Tuesday, May 12

Duck a la Mode

The Successful Housekeeper Manual of Universal Application, Especially Adapted to the Every Day Wants of American Housewives; Embracing Several Thousand Thoroughly Tested and Approved Recipes, Care and Culture of Children, Birds and House Plans; Flower and Window Gardening etc,; With Many Valuable hints on Home Decoration by M.W. Wllsworth & F. B. Dickerson 1882
Cookbook 20, Recipe 2, (Total 43)

I chose two duck recipes in order to use up the duck I purchased at the farmers market.

Did I like it?
Absolutely, it was delicious. I was surprised at how well the port fit this dish. The duck completely overpowers any sense of the ports sweetness. I'm now looking forward to a couple of days without meat. These two dishes were excellent and Sunday's was pretty good - three dinners in a row with meat and I'm ready for a week off.

(Soon I will have hot bread from the oven - I made bread today from yesterday's boiled potato water! YUM)

Original Recipe: Take a couple of ducks, divide them into quarters and lay them in a stewpan with a sprinkling of flour, pepper and salt. Put a large lump of butter divided into pieces at the bottom of the stewpan and fry the ducks until they are a nice light-brown color. Remove the frying-pan and put in half a pint of gravy and a glass of port; sprinkle more flour and add a bunch of sweet herbs, two or three shallots minced fine, an anchovy, and a little Cayenne when the ducks have stewed in the gravy till tender, put them on a dish, take out the herbs, clear off any fat, and serve with the sauce thrown over them.

My interpretation:
Take half a duck and cut the wing and drumstick off. Split the remaining portion in half length wise (this enables you to keep the breast in one piece). Place duck pieces in a pan with 1T butter, add 2 large pinches of kosher salt, 2 small pinches of pepper and sprinkle 2T of flour over the meat. Turn heat to medium and cook until nice and brown. Remove from pan and drain fat into a small jar. Return meat to pan and add 1 cup of gravy (made from stock created from last nights leftover bones and the neck and giblets), 1 cup of stock, 1/3 cup port, 1 minced anchovy and 2 chopped shallots. Bring to a boil and add a large amount of parsley and thyme tied together. Simmer over medium low heat for 35-40 minutes until the breast meat reaches 160 degrees. Thicken sauce if needed and serve with mashed potatoes.

3 comments:

rachel said...

Ooo... duck in the fashion of the day! how nice.

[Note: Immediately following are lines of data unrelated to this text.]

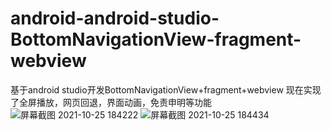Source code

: # android-android-studio-BottomNavigationView-fragment-webview
基于android studio开发BottomNavigationView+fragment+webview
现在实现了全屏播放，网页回退，界面动画，免责申明等功能
![屏幕截图 2021-10-25 184222](https://user-images.githubusercontent.com/91462435/138682548-f6f95ecb-e227-4bd0-a80d-d6f5fc33740a.png)
![屏幕截图 2021-10-25 184434](https://user-images.githubusercontent.com/91462435/138682553-8d0616e9-8d2e-4767-afc8-e6da5fb07705.png)
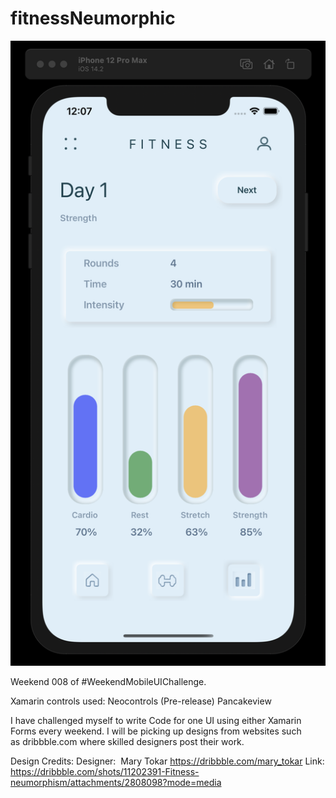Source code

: # fitnessNeumorphic

![alt text](https://github.com/AbdurM/fitnessNeumorphic/blob/master/neumorphicFitnessUI.png)

Weekend 008 of #WeekendMobileUIChallenge.

Xamarin controls used:
Neocontrols (Pre-release)
Pancakeview

I have challenged myself to write Code for one UI using either Xamarin Forms  every weekend. I will be picking up designs from websites such as dribbble.com where skilled designers post their work.


Design Credits:
Designer:  Mary Tokar https://dribbble.com/mary_tokar
Link: https://dribbble.com/shots/11202391-Fitness-neumorphism/attachments/2808098?mode=media
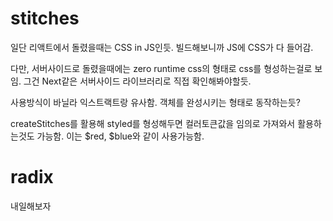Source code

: # stitches
일단 리액트에서 돌렸을때는 CSS in JS인듯. 빌드해보니까 JS에 CSS가 다 들어감.

다만, 서버사이드로 돌렸을때에는 zero runtime css의 형태로 css를 형성하는걸로 보임. 그건 Next같은 서버사이드 라이브러리로 직접 확인해봐야할듯.

사용방식이 바닐라 익스트랙트랑 유사함. 객체를 완성시키는 형태로 동작하는듯?

createStitches를 활용해 styled를 형성해두면 컬러토큰값을 임의로 가져와서 활용하는것도 가능함. 이는 $red, $blue와 같이 사용가능함.


# radix
내일해보자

Say Tab have you made anything particular with those peppercorns you bought here in Madison?

I've been cooking with rhubarb all week. I had to thin my patch. I made pie, crisp, cake and bars. Next up...muffins.

rachel said...

I probably should have mentioned that my tummy is starting to rot from acid. I need to cut back on the rhubarb actually.